Me pareció que debía echar a correr, sin embargo, me sentía ligada a mis pertenencias. Tenían toda mi vida en su poder. Pesaba más el hecho de no poder abandonar mi mochila que la idea de que los dos viejos me violaran, mataran y tiraran al lago donde nunca, nunca, nadie me echaría en falta. No podía recorrer ese túnel terrible sin que me dieran caza con el coche. No sabía a dónde ir ni qué hacer.
Empecé a llorar de frustración. No podía pensar. Pero entonces de algún lugar me llegó el conocimiento, la certeza, de que todo terminaría bien. Una fuerza más profunda, más poderosa actuaba pacientemente. Mi cabeza no acertaba a comprender el propósito, me impedía la acción. Era como derivar hacia un estado de supervivencia, en el que la mente consciente está drogada, para que la Naturaleza, que es infinitamente más sabia que el hombre, proceda sin obstáculos.
La puerta del coche se abrió y se encendió la luz interior, cegándome por un momento. Earl estaba allí, con la camiseta sucia tensa sobre el voluminoso vientre.
—Vamos, vamos, pequeña Angelina, no llores, querida.
Le miré a la repugnante cara, deformada por la bebida e iluminada por un fuego que no era de este mundo. Algo empezó a revolverse en mi interior. Sonrió abiertamente, levantando los labios y mostrando esas horribles encías, mientras sus ojos me dirigían llamaradas.
—Vamos, Angelina. Dale un besito al viejo Earl y te dejará marchar.
Me cogió del brazo y me sacó del asiento delantero. Yo caí al suelo y él me dio una patada en lugar de besarme. Me llevé el dedo a la garganta, con la esperanza de que si me provocaba el vómito, me creerían enferma y me llevarían a algún sitio o al menos me dejarían en paz.
Pero en el estómago no tenía nada que devolver. Logré provocarme dos o tres náuseas y Juice dijo:
—Está enferma, Earl.
Su respuesta fue:
—Estos sucios hippies siempre están enfermos de algo.
De modo que me limité a quedarme allí tendida, sobre la gravilla, entre el coche y la mesa de picnic, llorando.

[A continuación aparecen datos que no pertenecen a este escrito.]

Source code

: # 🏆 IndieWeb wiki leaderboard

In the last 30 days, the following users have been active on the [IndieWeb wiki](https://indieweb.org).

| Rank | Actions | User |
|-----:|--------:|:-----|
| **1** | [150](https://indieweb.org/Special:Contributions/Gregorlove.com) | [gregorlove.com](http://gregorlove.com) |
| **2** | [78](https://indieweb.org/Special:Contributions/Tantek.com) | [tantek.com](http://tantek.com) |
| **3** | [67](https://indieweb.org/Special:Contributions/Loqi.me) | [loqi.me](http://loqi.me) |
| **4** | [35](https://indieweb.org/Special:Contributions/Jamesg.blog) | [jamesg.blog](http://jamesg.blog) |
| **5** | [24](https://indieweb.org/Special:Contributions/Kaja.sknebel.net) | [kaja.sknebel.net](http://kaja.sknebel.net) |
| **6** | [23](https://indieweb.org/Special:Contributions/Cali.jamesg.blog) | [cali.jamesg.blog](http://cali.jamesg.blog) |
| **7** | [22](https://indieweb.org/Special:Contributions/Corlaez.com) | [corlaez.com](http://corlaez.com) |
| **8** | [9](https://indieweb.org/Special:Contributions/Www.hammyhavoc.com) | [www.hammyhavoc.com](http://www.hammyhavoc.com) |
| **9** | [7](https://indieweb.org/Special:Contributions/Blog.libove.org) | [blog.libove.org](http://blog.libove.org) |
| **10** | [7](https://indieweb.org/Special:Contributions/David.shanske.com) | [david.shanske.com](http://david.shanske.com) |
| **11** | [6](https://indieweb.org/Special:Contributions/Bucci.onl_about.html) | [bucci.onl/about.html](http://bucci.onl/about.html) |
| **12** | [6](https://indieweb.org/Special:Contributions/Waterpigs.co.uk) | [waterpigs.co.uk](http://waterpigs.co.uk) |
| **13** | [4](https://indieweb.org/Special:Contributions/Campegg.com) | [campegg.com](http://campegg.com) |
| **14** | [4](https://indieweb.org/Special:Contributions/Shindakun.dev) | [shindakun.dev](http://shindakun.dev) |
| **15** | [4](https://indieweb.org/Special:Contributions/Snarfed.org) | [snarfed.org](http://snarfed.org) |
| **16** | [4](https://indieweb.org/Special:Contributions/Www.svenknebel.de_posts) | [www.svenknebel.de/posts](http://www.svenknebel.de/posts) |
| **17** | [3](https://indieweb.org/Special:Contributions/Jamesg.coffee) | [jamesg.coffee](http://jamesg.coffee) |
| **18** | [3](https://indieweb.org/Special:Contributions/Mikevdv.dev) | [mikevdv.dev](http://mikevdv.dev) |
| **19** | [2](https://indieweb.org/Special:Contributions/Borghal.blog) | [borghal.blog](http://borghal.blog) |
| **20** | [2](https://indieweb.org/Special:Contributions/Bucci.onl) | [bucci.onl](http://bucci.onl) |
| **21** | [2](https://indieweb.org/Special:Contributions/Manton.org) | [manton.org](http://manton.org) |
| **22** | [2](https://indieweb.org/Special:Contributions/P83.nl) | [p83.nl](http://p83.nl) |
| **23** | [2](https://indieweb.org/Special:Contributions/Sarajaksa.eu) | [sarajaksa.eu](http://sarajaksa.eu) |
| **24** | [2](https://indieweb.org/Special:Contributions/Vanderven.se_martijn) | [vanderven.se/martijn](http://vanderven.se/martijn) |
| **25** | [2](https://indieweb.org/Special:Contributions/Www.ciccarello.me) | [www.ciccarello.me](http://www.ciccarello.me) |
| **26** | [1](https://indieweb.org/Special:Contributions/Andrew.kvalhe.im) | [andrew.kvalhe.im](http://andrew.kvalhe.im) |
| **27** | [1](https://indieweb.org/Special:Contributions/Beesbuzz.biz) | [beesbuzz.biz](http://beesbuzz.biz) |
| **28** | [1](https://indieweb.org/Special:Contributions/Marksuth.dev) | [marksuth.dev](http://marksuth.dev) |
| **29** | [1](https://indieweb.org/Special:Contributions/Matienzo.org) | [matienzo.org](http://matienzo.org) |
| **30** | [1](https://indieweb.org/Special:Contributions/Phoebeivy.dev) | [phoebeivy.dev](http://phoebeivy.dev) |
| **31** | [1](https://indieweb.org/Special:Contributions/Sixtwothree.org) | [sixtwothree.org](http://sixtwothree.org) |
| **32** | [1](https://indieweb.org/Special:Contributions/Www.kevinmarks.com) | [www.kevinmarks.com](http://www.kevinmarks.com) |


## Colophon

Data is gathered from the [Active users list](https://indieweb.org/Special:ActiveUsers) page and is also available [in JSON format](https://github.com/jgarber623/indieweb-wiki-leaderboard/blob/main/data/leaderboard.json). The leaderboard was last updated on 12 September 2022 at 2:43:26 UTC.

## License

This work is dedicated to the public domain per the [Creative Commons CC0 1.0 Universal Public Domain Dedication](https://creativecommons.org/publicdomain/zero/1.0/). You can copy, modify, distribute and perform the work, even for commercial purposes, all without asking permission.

Se sentaron a la mesa y bebieron. Cuando mis sollozos se hicieron más lentos, volví a oír la voz de Earl Foster.
—Angelina, cielo, puta de coñochungo, cuando dejes de jorobar y lloriquear, quizá quieras cerrar la puerta del coche. Gastarás la batería del Pontiac y pasaremos un buen rato juntos. Aunque huelas demasiado mal para ello.
Me sequé la cara con la manga y me levanté. Volví al asiento del conductor y cerré la puerta. ¿Qué le ocurría a mi mente? ¿Por qué no podía pensar?

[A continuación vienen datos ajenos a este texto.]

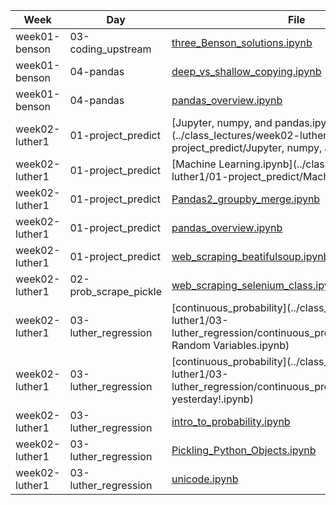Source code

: | Week | Day | File | Line |
|------|-----|------|------|
| week01-benson | 03-coding_upstream | [three_Benson_solutions.ipynb](../class_lectures/week01-benson/03-coding_upstream/three_Benson_solutions.ipynb) | 1 |
| week01-benson | 04-pandas | [deep_vs_shallow_copying.ipynb](../class_lectures/week01-benson/04-pandas/deep_vs_shallow_copying.ipynb) | 2 |
| week01-benson | 04-pandas | [pandas_overview.ipynb](../class_lectures/week01-benson/04-pandas/pandas_overview.ipynb) | 3 |
| week02-luther1 | 01-project_predict | [Jupyter, numpy, and pandas.ipynb](../class_lectures/week02-luther1/01-project_predict/Jupyter, numpy, and pandas.ipynb) | 4 |
| week02-luther1 | 01-project_predict | [Machine Learning.ipynb](../class_lectures/week02-luther1/01-project_predict/Machine Learning.ipynb) | 5 |
| week02-luther1 | 01-project_predict | [Pandas2_groupby_merge.ipynb](../class_lectures/week02-luther1/01-project_predict/Pandas2_groupby_merge.ipynb) | 6 |
| week02-luther1 | 01-project_predict | [pandas_overview.ipynb](../class_lectures/week02-luther1/01-project_predict/pandas_overview.ipynb) | 7 |
| week02-luther1 | 01-project_predict | [web_scraping_beatifulsoup.ipynb](../class_lectures/week02-luther1/01-project_predict/web_scraping_beatifulsoup.ipynb) | 8 |
| week02-luther1 | 02-prob_scrape_pickle | [web_scraping_selenium_class.ipynb](../class_lectures/week02-luther1/02-prob_scrape_pickle/web_scraping_selenium_class.ipynb) | 9 |
| week02-luther1 | 03-luther_regression | [continuous_probability](../class_lectures/week02-luther1/03-luther_regression/continuous_probability/Continuous Random Variables.ipynb) | 10 |
| week02-luther1 | 03-luther_regression | [continuous_probability](../class_lectures/week02-luther1/03-luther_regression/continuous_probability/More from yesterday!.ipynb) | 11 |
| week02-luther1 | 03-luther_regression | [intro_to_probability.ipynb](../class_lectures/week02-luther1/03-luther_regression/intro_to_probability.ipynb) | 12 |
| week02-luther1 | 03-luther_regression | [Pickling_Python_Objects.ipynb](../class_lectures/week02-luther1/03-luther_regression/Pickling_Python_Objects.ipynb) | 13 |
| week02-luther1 | 03-luther_regression | [unicode.ipynb](../class_lectures/week02-luther1/03-luther_regression/unicode.ipynb) | 14 |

Segundos más tarde, la puerta volvió a abrirse con una explosión de luz y sonido, y Earl me acercó hacia él de un tirón. Me sujetaba fuerte contra su despreciable cuerpo. Me tiró del pelo con una mano, obligándome a levantar la cara, luego aquellos labios llenos de cerveza bajaron sobre los míos, me metió su asquerosa lengua en la boca y su barba cerdosa me rascó la piel.
Se me debilitaron todos los músculos. Pensé que eso era morirse. Y entonces lo que se revolvía dentro de mí hirvió e irrumpió al exterior. Una fuerza primaria que Earl había desatado al violarme el alma con su mierda se rebeló y asumió el control. Recuerdo sólo el aullido, no un grito, sino un bramido gutural que procedía de lo más hondo de mis entrañas. Me sorprendió más a mí que a nadie. No sabía que fuera capaz de emitir un sonido así.
Earl retrocedió, como accionado por un resorte.
A la luz de la puerta abierta del coche, le vi retroceder a tientas, luego subirse a un montón de matorrales y caer de espaldas. Si la memoria no me falla, él se acercó, aunque también pude aproximarme yo, no me acuerdo con exactitud. Sólo recuerdo lo bien que me sentí al abandonarme —renunciando al control—, al saber que no debía hacer más que observar el drama que se desarrollaba.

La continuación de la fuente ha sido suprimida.